The current Norval show focuses on a selection of 20 works from between 2015 and 2023 that showcase the artist’s singular oil painting style. Titled Ukhe Nje Wasondela, Ndakuphosa Kulo Mlambo in isiXhosa, the artist’s native language, the exhibition title translates to ‘If you come close, I’ll throw you into the river…’’ — a provocation to spend some time looking closely and digesting his intricate work. It forms the latest in the Norval Foundation’s support and promotion of artists from Africa and from the African diaspora. The museum has annual exhibitions in this vein, in a variety of mediums, and started the programme in 2018.
Immediately apparent in the show is the relationship between genre and concept. That is, Samson has for some time worked with some traditional painting genres and tropes — in particular landscape and still life — and brought to them a ritual sensibility often drawn from his native country and his Xhosa roots.
The selection of work is organised around two large landscapes, Ukuphikothwa kwento xa ingaziwa and Umkhusana, peopled by large groups engaged in some communal activity that seems ritualised but unclear. These are interspersed with smaller portraits of single figures, mostly in a head-and-shoulders aspect, and presented in a dark, ominous palette, highlighted only by subtle, superbly executed details such as jewellery or the subjects holding emblematic local flora like strelitzias or canna flowers.
The intricacy and technical ability demonstrated across the show is heightened by Samson’s signature decision to paint all his subjects without pupils in their eyes — lending the human subjects a vaguely sinister and threatening air, reminiscent of the alien children in John Wyndham’s sci-fi horror classic Village of the Damned.
The uncanny atmosphere is heightened by curator Heba El Kayal’s decision to light each individual work with single, very muted spotlights. This not entirely successful decision sacrifices the delicacy of the overall detail on individual works, and the ability to see them in relation to each other, to the invitation to approach each work closely and scrutinise them.
Samson’s stylistic stamp often works brilliantly in the overall context of the show, with the notion of an African subversion of traditional art, historical tropes of landscape and still life painting to the fore.
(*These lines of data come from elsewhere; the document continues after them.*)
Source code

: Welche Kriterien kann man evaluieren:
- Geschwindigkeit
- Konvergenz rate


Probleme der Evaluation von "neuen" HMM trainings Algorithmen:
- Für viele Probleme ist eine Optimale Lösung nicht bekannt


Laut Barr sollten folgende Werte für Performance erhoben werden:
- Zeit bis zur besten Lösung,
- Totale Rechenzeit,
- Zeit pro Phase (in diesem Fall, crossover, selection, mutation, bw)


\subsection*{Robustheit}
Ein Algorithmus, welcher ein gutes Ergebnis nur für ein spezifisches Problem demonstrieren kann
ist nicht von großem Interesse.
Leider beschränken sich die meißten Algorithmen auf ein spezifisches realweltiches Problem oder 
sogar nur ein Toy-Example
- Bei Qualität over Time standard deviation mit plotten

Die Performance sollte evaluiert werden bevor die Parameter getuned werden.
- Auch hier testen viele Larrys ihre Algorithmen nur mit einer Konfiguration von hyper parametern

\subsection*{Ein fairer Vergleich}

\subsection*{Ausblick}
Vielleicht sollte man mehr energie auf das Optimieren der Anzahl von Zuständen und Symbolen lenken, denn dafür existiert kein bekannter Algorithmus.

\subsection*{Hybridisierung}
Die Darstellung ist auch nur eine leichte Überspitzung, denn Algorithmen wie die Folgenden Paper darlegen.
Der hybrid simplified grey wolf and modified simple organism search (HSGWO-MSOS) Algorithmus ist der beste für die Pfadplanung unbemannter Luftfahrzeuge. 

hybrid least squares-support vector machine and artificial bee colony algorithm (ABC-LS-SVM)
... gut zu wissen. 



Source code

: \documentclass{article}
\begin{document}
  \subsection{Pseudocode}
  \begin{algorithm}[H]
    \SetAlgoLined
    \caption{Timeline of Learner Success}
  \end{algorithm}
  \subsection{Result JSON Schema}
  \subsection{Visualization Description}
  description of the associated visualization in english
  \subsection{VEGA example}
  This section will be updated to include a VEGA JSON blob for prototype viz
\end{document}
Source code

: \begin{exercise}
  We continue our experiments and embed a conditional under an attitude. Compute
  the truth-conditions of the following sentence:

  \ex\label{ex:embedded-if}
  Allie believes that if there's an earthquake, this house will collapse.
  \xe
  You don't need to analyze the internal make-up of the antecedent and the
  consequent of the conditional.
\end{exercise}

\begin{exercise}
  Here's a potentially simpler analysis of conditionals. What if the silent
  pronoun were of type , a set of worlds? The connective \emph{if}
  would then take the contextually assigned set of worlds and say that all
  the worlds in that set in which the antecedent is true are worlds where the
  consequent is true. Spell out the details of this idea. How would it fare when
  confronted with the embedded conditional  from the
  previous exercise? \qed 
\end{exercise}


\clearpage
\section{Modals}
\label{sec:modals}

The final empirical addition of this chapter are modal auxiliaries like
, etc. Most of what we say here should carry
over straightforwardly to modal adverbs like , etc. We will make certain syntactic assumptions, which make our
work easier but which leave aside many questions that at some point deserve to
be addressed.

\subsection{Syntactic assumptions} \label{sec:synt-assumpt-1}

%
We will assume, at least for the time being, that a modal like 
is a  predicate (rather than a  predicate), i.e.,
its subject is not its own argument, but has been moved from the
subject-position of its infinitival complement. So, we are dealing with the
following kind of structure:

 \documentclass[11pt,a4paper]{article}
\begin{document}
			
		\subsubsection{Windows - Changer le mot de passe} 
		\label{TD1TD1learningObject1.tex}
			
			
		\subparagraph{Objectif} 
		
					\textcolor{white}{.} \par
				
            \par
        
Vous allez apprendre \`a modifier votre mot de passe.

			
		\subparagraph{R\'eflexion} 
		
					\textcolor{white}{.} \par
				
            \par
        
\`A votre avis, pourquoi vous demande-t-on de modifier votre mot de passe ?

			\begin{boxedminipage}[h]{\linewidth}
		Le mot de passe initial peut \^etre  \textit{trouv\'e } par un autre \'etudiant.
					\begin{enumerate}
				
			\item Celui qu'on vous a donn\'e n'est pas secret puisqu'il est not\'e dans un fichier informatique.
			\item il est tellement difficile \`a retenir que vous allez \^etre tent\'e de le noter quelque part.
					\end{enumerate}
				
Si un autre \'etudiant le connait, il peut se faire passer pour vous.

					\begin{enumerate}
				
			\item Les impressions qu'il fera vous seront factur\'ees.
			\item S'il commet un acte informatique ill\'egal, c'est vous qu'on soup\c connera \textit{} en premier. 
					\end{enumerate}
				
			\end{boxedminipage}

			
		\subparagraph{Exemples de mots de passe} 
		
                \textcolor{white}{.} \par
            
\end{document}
The exhibition in total and individual works in relation to each other are more difficult to decipher. The intriguing and virtuoso group portrait/landscapes tend to be isolated in this regard, separated out from more straightforward individual portraits with no real visual context. But the superb execution and enigmas dramatised by Samson in each work do make this show worthwhile on its own — and certainly it is as an opportunity to see a more comprehensive body of work by one of SA’s most promising younger painters.